_Your objective_: When the line containing "project was published." appears in the data below, begin copying there and stop only after the line containing "версия репозитория ChatDev.".

_Data section_:
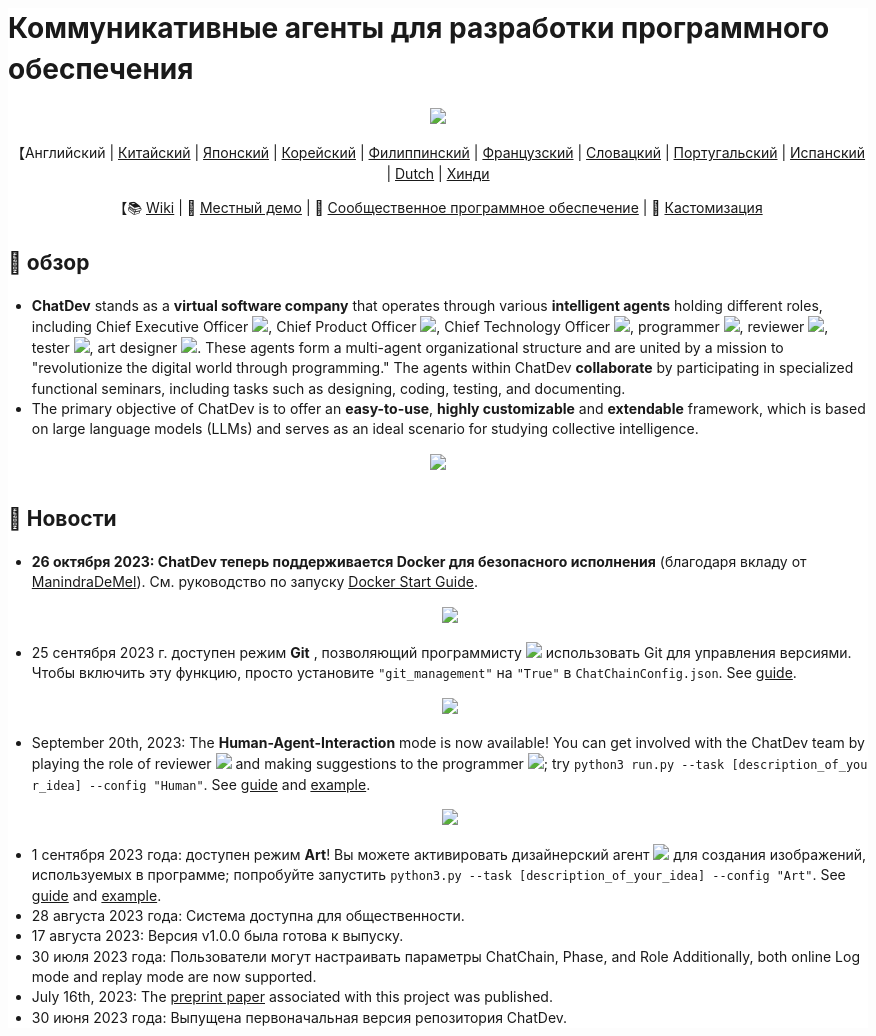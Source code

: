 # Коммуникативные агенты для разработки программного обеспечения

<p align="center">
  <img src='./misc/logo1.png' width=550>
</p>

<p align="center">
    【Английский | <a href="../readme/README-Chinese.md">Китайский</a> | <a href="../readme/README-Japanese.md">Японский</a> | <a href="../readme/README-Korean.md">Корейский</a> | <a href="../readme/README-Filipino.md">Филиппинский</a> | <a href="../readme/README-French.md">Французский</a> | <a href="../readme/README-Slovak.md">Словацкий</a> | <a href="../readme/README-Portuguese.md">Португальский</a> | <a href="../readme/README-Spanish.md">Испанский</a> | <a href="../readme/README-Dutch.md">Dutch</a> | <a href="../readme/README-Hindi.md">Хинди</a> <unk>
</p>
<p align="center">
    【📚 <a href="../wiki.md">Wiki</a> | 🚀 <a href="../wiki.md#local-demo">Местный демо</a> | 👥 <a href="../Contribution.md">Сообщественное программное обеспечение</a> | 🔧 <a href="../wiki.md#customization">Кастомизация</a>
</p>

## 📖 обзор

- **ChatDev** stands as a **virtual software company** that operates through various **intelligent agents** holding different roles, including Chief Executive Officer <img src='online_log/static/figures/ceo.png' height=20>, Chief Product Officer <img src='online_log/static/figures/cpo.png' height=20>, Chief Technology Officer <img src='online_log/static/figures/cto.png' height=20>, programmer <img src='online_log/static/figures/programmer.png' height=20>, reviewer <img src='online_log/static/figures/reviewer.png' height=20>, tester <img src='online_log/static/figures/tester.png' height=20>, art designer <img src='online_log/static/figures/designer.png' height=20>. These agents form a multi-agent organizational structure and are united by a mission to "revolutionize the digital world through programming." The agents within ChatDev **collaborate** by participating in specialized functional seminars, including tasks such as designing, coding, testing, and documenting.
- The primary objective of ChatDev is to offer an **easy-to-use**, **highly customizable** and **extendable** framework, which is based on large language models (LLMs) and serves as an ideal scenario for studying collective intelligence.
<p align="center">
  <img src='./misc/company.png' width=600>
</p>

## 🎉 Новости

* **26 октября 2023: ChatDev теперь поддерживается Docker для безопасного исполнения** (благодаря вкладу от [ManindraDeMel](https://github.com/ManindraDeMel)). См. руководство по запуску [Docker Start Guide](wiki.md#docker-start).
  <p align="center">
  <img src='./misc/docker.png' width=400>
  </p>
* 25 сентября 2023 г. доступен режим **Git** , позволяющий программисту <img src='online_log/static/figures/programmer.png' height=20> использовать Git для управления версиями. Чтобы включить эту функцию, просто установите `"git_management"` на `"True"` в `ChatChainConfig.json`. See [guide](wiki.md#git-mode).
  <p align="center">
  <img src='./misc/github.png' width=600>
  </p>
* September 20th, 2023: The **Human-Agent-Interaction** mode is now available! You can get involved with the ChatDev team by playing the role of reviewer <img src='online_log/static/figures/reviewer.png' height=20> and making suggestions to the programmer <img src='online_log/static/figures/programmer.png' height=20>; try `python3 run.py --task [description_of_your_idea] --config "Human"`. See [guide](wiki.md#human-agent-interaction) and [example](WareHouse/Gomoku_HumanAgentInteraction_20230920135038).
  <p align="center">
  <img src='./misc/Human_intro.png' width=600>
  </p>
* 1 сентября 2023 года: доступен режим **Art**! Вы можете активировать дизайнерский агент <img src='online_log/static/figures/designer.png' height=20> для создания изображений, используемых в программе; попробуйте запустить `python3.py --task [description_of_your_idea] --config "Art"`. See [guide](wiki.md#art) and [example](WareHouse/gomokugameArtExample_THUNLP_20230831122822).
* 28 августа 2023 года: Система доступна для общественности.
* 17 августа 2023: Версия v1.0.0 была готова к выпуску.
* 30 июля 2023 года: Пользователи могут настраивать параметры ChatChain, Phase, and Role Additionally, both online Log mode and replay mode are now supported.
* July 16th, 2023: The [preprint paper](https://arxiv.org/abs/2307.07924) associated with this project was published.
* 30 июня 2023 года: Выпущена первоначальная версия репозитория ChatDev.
* * *
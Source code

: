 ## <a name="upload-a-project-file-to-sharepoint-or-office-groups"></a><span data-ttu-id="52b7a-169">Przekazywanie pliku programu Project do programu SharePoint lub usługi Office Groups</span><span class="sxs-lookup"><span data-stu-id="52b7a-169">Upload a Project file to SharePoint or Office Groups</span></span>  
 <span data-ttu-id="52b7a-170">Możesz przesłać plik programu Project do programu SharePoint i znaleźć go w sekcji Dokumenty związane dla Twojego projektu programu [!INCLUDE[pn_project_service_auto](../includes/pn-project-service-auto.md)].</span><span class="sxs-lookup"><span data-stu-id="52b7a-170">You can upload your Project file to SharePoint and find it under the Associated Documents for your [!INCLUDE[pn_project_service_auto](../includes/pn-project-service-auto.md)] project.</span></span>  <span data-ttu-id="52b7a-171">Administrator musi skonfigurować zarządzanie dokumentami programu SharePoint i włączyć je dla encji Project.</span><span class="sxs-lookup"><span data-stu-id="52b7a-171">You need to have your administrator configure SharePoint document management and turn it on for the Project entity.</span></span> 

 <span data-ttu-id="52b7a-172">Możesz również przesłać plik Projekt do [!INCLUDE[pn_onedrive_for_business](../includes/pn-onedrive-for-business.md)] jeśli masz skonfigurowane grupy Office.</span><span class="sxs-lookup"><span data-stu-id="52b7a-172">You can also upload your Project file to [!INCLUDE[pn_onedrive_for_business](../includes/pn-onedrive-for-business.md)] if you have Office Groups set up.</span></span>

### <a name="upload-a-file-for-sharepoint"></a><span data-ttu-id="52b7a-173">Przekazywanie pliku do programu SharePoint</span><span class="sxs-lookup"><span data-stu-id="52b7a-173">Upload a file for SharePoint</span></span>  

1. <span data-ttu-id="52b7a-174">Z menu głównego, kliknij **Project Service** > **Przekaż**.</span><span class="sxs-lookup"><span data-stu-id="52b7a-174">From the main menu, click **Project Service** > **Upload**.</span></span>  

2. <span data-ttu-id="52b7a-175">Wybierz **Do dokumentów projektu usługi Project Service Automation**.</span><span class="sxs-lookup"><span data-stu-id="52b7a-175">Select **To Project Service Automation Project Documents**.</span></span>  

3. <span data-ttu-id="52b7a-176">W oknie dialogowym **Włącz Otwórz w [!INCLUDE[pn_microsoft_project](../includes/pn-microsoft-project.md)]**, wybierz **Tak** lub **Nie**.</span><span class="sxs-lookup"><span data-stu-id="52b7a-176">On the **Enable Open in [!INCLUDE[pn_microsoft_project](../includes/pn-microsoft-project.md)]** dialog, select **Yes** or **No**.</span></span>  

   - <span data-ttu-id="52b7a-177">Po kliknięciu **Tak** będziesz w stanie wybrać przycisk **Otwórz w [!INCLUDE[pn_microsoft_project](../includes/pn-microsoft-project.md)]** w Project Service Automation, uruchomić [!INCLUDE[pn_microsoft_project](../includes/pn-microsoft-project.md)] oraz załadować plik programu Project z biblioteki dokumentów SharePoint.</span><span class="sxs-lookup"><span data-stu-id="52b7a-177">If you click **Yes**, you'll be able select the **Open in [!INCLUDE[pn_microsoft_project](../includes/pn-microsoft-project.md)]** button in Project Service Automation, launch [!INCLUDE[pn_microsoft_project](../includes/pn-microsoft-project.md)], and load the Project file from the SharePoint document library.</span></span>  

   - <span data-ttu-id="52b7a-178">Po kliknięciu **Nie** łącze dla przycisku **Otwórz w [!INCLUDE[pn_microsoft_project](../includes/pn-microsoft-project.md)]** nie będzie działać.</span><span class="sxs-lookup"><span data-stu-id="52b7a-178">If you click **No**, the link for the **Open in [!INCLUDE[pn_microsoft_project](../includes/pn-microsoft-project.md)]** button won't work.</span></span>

_Answer box_:
* July 16th, 2023: The [preprint paper](https://arxiv.org/abs/2307.07924) associated with this project was published.
* 30 июня 2023 года: Выпущена первоначальная версия репозитория ChatDev.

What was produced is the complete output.